:: BRIEF ::
Across the entries below, work out how many lines contain "their". Please give the number only.

:: RECORDS SUPPLIED ::
=== Begin Enclosure ===

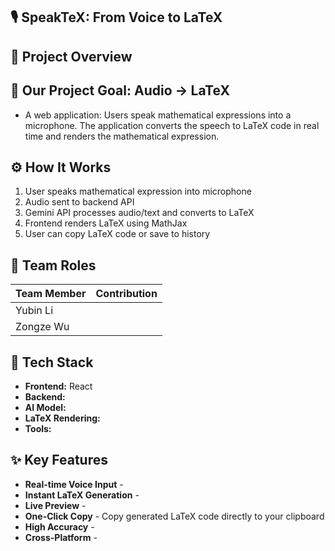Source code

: ## 🎙️ SpeakTeX: From Voice to LaTeX


## 🚀 Project Overview


## 🎯 Our Project Goal: Audio → LaTeX
- A web application: Users speak mathematical expressions into a microphone. The application converts the speech to LaTeX code in real time and renders the mathematical expression.

## ⚙️ How It Works
1. User speaks mathematical expression into microphone
2. Audio sent to backend API
3. Gemini API processes audio/text and converts to LaTeX
4. Frontend renders LaTeX using MathJax
5. User can copy LaTeX code or save to history


## 👥 Team Roles
|   Team Member  |   Contribution   | 
|----------------|------------------|
|   Yubin Li     |                  |
|   Zongze Wu    |                  |


## 🧩 Tech Stack
- **Frontend:** React
- **Backend:** 
- **AI Model:** 
- **LaTeX Rendering:** 
- **Tools:** 


## ✨ Key Features
- **Real-time Voice Input** - 
- **Instant LaTeX Generation** - 
- **Live Preview** - 
- **One-Click Copy** - Copy generated LaTeX code directly to your clipboard
- **High Accuracy** - 
- **Cross-Platform** - 


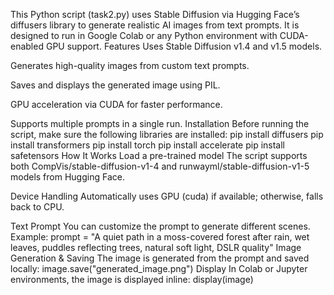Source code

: This Python script (task2.py) uses Stable Diffusion via Hugging Face’s diffusers library to generate realistic AI images from text prompts. It is designed to run in Google Colab or any Python environment with CUDA-enabled GPU support.
Features
Uses Stable Diffusion v1.4 and v1.5 models.

Generates high-quality images from custom text prompts.

Saves and displays the generated image using PIL.

GPU acceleration via CUDA for faster performance.

Supports multiple prompts in a single run. 
 Installation
Before running the script, make sure the following libraries are installed:
pip install diffusers
pip install transformers
pip install torch
pip install accelerate
pip install safetensors
How It Works
Load a pre-trained model
The script supports both CompVis/stable-diffusion-v1-4 and runwayml/stable-diffusion-v1-5 models from Hugging Face.

Device Handling
Automatically uses GPU (cuda) if available; otherwise, falls back to CPU.

Text Prompt
You can customize the prompt to generate different scenes. Example:
prompt = "A quiet path in a moss-covered forest after rain, wet leaves, puddles reflecting trees, natural soft light, DSLR quality"
Image Generation & Saving
The image is generated from the prompt and saved locally:
image.save("generated_image.png")
Display
In Colab or Jupyter environments, the image is displayed inline:
display(image)
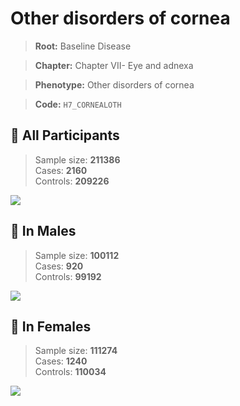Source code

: # Other disorders of cornea

> **Root:** Baseline Disease  

> **Chapter:** Chapter VII- Eye and adnexa  

> **Phenotype:** Other disorders of cornea  

> **Code:** `H7_CORNEALOTH`

## 🧪 All Participants  
> Sample size: **211386**  
> Cases: **2160**  
> Controls: **209226**
<img src="/Disease/Figures/ALL/Incidence/H7_CORNEALOTH.png"/>
<CsvTable src="/public/Disease/Data/ALL/Incidence/COX_H7_CORNEALOTH.csv" label="🔍 View full results" />

## 👨 In Males  
> Sample size: **100112**  
> Cases: **920**  
> Controls: **99192**
<img src="/Disease/Figures/Male/Incidence/H7_CORNEALOTH.png"/>
<CsvTable src="/public/Disease/Data/Male/Incidence/COX_H7_CORNEALOTH.csv" label="🔍 View full results" />

## 👩 In Females  
> Sample size: **111274**  
> Cases: **1240**  
> Controls: **110034**
<img src="/Disease/Figures/Female/Incidence/H7_CORNEALOTH.png"/>
<CsvTable src="/public/Disease/Data/Female/Incidence/COX_H7_CORNEALOTH.csv" label="🔍 View full results" />
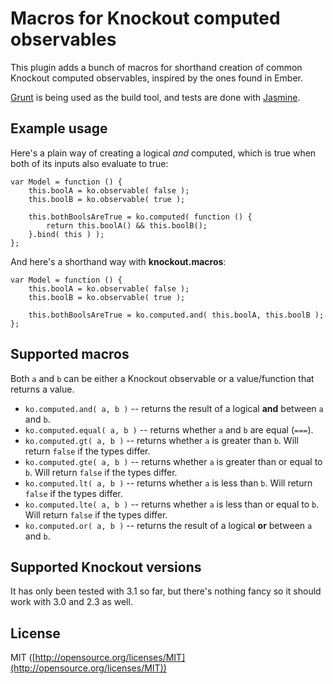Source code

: Macros for Knockout computed observables
========================================

This plugin adds a bunch of macros for shorthand creation of common Knockout computed observables, inspired by the ones found in Ember.

[Grunt](http://gruntjs.com) is being used as the build tool, and tests are done with [Jasmine](http://jasmine.github.io).

Example usage
-------------

Here's a plain way of creating a logical *and* computed, which is true when both of its inputs also evaluate to true:

    var Model = function () {
        this.boolA = ko.observable( false );
        this.boolB = ko.observable( true );
        
        this.bothBoolsAreTrue = ko.computed( function () {
            return this.boolA() && this.boolB();
        }.bind( this ) );
    };
  
And here's a shorthand way with **knockout.macros**:

    var Model = function () {
        this.boolA = ko.observable( false );
        this.boolB = ko.observable( true );
        
        this.bothBoolsAreTrue = ko.computed.and( this.boolA, this.boolB );
    };
    
Supported macros
----------------
Both `a` and `b` can be either a Knockout observable or a value/function that returns a value.

- `ko.computed.and( a, b )` -- returns the result of a logical **and** between `a` and `b`.
- `ko.computed.equal( a, b )` -- returns whether `a` and `b` are equal (`===`).
- `ko.computed.gt( a, b )` -- returns whether `a` is greater than `b`. Will return `false` if the types differ.
- `ko.computed.gte( a, b )` -- returns whether `a` is greater than or equal to `b`. Will return `false` if the types differ.
- `ko.computed.lt( a, b )` -- returns whether `a` is less than `b`. Will return `false` if the types differ.
- `ko.computed.lte( a, b )` -- returns whether `a` is less than or equal to `b`. Will return `false` if the types differ.
- `ko.computed.or( a, b )` -- returns the result of a logical **or** between `a` and `b`.

Supported Knockout versions
---------------------------
It has only been tested with 3.1 so far, but there's nothing fancy so it should work with 3.0 and 2.3 as well.

License
-------
MIT ([http://opensource.org/licenses/MIT](http://opensource.org/licenses/MIT))
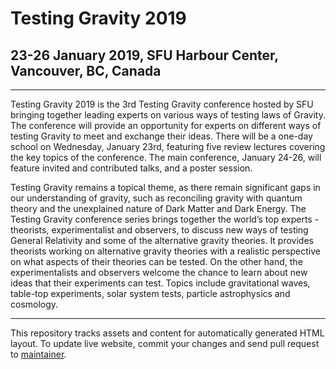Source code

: Testing Gravity 2019
====================

23-26 January 2019, SFU Harbour Center, Vancouver, BC, Canada
-------------------------------------------------------------

---

Testing Gravity 2019 is the 3rd Testing Gravity conference hosted by
SFU bringing together leading experts on various ways of testing laws
of Gravity. The conference will provide an opportunity for experts on
different ways of testing Gravity to meet and exchange their ideas.
There will be a one-day school on Wednesday, January 23rd, featuring
five review lectures covering the key topics of the conference. The main
conference, January 24-26, will feature invited and contributed talks,
and a poster session.

Testing Gravity remains a topical theme, as there remain significant
gaps in our understanding of gravity, such as reconciling gravity with
quantum theory and the unexplained nature of Dark Matter and Dark Energy.
The Testing Gravity conference series brings together the world’s top
experts - theorists, experimentalist and observers, to discuss new ways
of testing General Relativity and some of the alternative gravity theories.
It provides theorists working on alternative gravity theories with a
realistic perspective on what aspects of their theories can be tested.
On the other hand, the experimentalists and observers welcome the chance
to learn about new ideas that their experiments can test. Topics include
gravitational waves, table-top experiments, solar system tests, particle
astrophysics and cosmology.

---

This repository tracks assets and content for automatically generated
HTML layout. To update live website, commit your changes and send pull
request to [maintainer](https://github.com/andrei-v-frolov).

=== End Enclosure ===

:: RESPONSE TO THIS EXERCISE ::
3